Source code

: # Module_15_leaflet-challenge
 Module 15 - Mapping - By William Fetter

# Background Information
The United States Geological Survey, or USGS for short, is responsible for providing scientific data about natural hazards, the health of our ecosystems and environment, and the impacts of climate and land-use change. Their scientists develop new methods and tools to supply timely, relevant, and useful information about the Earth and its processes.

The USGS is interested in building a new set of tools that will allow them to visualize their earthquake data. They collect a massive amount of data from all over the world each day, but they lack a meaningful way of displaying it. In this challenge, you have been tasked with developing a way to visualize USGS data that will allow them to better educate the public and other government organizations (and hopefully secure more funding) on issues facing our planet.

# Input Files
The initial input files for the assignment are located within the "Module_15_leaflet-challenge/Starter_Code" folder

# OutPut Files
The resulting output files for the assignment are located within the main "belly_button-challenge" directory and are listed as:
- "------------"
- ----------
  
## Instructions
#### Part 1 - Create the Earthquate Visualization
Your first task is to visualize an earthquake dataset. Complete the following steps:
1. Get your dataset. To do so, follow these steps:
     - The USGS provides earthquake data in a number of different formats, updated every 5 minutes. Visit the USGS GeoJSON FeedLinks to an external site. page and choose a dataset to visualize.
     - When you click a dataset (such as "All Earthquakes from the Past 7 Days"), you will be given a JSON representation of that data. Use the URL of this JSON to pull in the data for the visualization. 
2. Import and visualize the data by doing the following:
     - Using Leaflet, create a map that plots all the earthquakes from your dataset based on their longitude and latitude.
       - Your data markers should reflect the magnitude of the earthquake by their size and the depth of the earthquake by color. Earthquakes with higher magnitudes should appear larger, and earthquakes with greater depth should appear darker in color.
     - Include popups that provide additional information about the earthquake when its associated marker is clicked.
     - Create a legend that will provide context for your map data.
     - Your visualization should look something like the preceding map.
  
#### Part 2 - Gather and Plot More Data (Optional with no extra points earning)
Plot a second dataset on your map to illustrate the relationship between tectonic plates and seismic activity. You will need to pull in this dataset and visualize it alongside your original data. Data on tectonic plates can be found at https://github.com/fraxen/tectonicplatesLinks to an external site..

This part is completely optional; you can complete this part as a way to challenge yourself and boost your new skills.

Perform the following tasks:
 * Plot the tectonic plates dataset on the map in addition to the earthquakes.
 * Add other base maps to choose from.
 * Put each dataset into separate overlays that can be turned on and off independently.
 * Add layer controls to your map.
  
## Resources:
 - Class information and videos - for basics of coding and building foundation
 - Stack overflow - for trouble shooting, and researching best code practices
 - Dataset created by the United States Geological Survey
────────────────────
→ **Exercise directions**: Check each line of the records for "challenge" and copy the ones that contain it.

→ **Answer area**:
: # Module_15_leaflet-challenge
The USGS is interested in building a new set of tools that will allow them to visualize their earthquake data. They collect a massive amount of data from all over the world each day, but they lack a meaningful way of displaying it. In this challenge, you have been tasked with developing a way to visualize USGS data that will allow them to better educate the public and other government organizations (and hopefully secure more funding) on issues facing our planet.
The initial input files for the assignment are located within the "Module_15_leaflet-challenge/Starter_Code" folder
The resulting output files for the assignment are located within the main "belly_button-challenge" directory and are listed as:
This part is completely optional; you can complete this part as a way to challenge yourself and boost your new skills.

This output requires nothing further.